Una marca sin registro es un activo sin defensa. En el entorno empresarial de Palma de Mallorca, donde el turismo, la tecnología, el comercio minorista y el sector náutico generan valor a través de intangibles, perder el control sobre un nombre comercial o un logotipo puede traducirse en años de trabajo cedidos a un tercero más rápido en la oficina de registro. La oportunidad de proteger la marca existe hoy; el coste de no hacerlo se paga después, con intereses.
La propiedad industrial en España descansa sobre dos pilares normativos reconocibles: la Ley de Marcas y la Ley de Patentes, que regulan los derechos de uso exclusivo sobre signos distintivos e invenciones, respectivamente. Ambas normas conviven con el Reglamento de Marca de la Unión Europea, que habilita a cualquier empresa española a obtener protección en los veintisiete Estados miembros mediante una única solicitud ante la EUIPO.
El principio que vertebra el sistema es simple. Quien solicita el registro primero obtiene el derecho de uso exclusivo, con independencia de quién haya utilizado la marca antes en el mercado.

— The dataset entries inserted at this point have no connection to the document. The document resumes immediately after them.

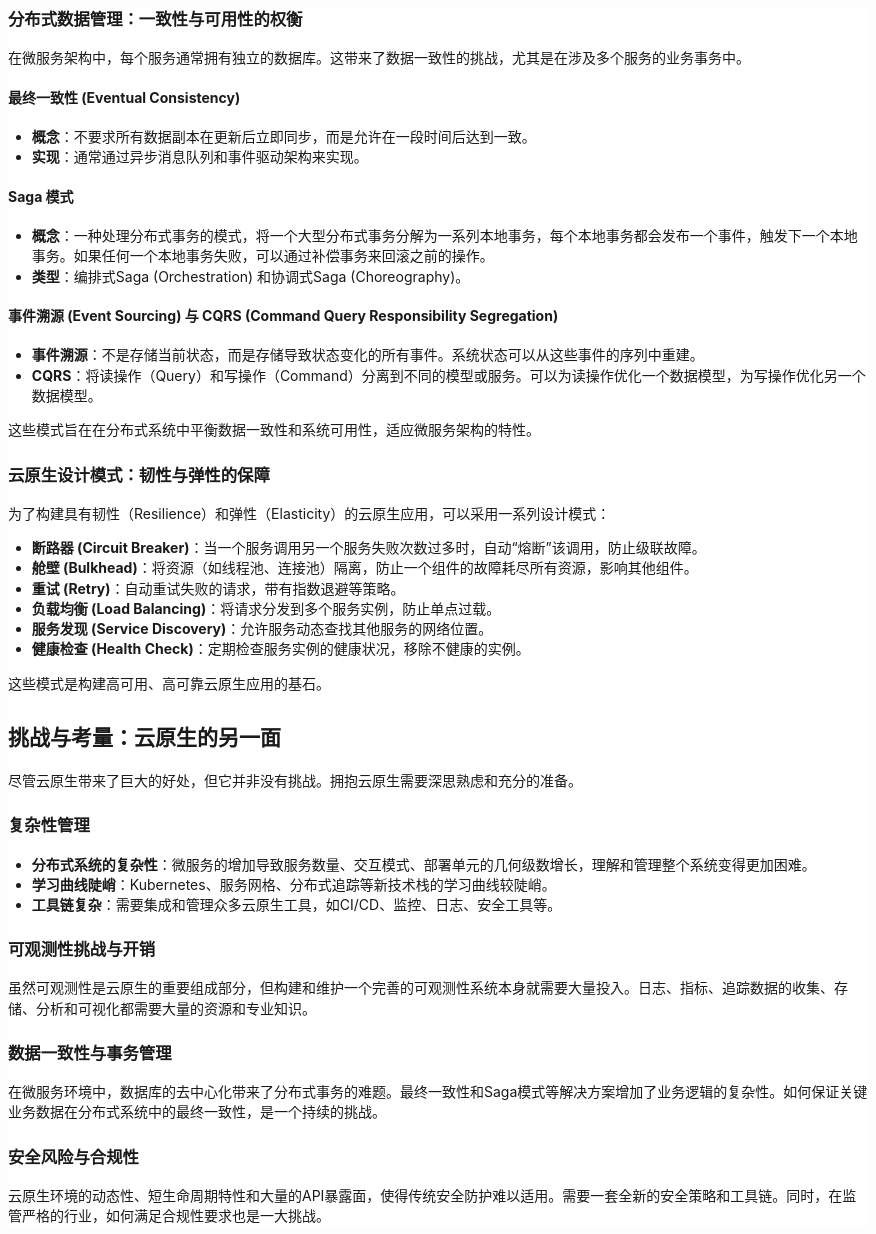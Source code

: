 ### 分布式数据管理：一致性与可用性的权衡

在微服务架构中，每个服务通常拥有独立的数据库。这带来了数据一致性的挑战，尤其是在涉及多个服务的业务事务中。

#### 最终一致性 (Eventual Consistency)
- **概念**：不要求所有数据副本在更新后立即同步，而是允许在一段时间后达到一致。
- **实现**：通常通过异步消息队列和事件驱动架构来实现。

#### Saga 模式
- **概念**：一种处理分布式事务的模式，将一个大型分布式事务分解为一系列本地事务，每个本地事务都会发布一个事件，触发下一个本地事务。如果任何一个本地事务失败，可以通过补偿事务来回滚之前的操作。
- **类型**：编排式Saga (Orchestration) 和协调式Saga (Choreography)。

#### 事件溯源 (Event Sourcing) 与 CQRS (Command Query Responsibility Segregation)
- **事件溯源**：不是存储当前状态，而是存储导致状态变化的所有事件。系统状态可以从这些事件的序列中重建。
- **CQRS**：将读操作（Query）和写操作（Command）分离到不同的模型或服务。可以为读操作优化一个数据模型，为写操作优化另一个数据模型。

这些模式旨在在分布式系统中平衡数据一致性和系统可用性，适应微服务架构的特性。

### 云原生设计模式：韧性与弹性的保障

为了构建具有韧性（Resilience）和弹性（Elasticity）的云原生应用，可以采用一系列设计模式：
- **断路器 (Circuit Breaker)**：当一个服务调用另一个服务失败次数过多时，自动“熔断”该调用，防止级联故障。
- **舱壁 (Bulkhead)**：将资源（如线程池、连接池）隔离，防止一个组件的故障耗尽所有资源，影响其他组件。
- **重试 (Retry)**：自动重试失败的请求，带有指数退避等策略。
- **负载均衡 (Load Balancing)**：将请求分发到多个服务实例，防止单点过载。
- **服务发现 (Service Discovery)**：允许服务动态查找其他服务的网络位置。
- **健康检查 (Health Check)**：定期检查服务实例的健康状况，移除不健康的实例。

这些模式是构建高可用、高可靠云原生应用的基石。

## 挑战与考量：云原生的另一面

尽管云原生带来了巨大的好处，但它并非没有挑战。拥抱云原生需要深思熟虑和充分的准备。

### 复杂性管理

- **分布式系统的复杂性**：微服务的增加导致服务数量、交互模式、部署单元的几何级数增长，理解和管理整个系统变得更加困难。
- **学习曲线陡峭**：Kubernetes、服务网格、分布式追踪等新技术栈的学习曲线较陡峭。
- **工具链复杂**：需要集成和管理众多云原生工具，如CI/CD、监控、日志、安全工具等。

### 可观测性挑战与开销

虽然可观测性是云原生的重要组成部分，但构建和维护一个完善的可观测性系统本身就需要大量投入。日志、指标、追踪数据的收集、存储、分析和可视化都需要大量的资源和专业知识。

### 数据一致性与事务管理

在微服务环境中，数据库的去中心化带来了分布式事务的难题。最终一致性和Saga模式等解决方案增加了业务逻辑的复杂性。如何保证关键业务数据在分布式系统中的最终一致性，是一个持续的挑战。

### 安全风险与合规性

云原生环境的动态性、短生命周期特性和大量的API暴露面，使得传统安全防护难以适用。需要一套全新的安全策略和工具链。同时，在监管严格的行业，如何满足合规性要求也是一大挑战。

Este criterio registral convierte la solicitud en un acto de gestión empresarial urgente, no en un trámite administrativo que puede posponerse.
El sistema protege varias categorías de signos: denominaciones, logotipos, combinaciones de colores, formas tridimensionales y, en determinadas condiciones, sonidos. La elección del tipo de signo y de las clases arancelarias en las que se solicita la protección define el alcance real del derecho. Una marca registrada solo en la clase de servicios de restauración, por ejemplo, no impide que un tercero la use en servicios de tecnología. El error en la elección de clases es uno de los más frecuentes y más costosos que observamos en nuestra práctica.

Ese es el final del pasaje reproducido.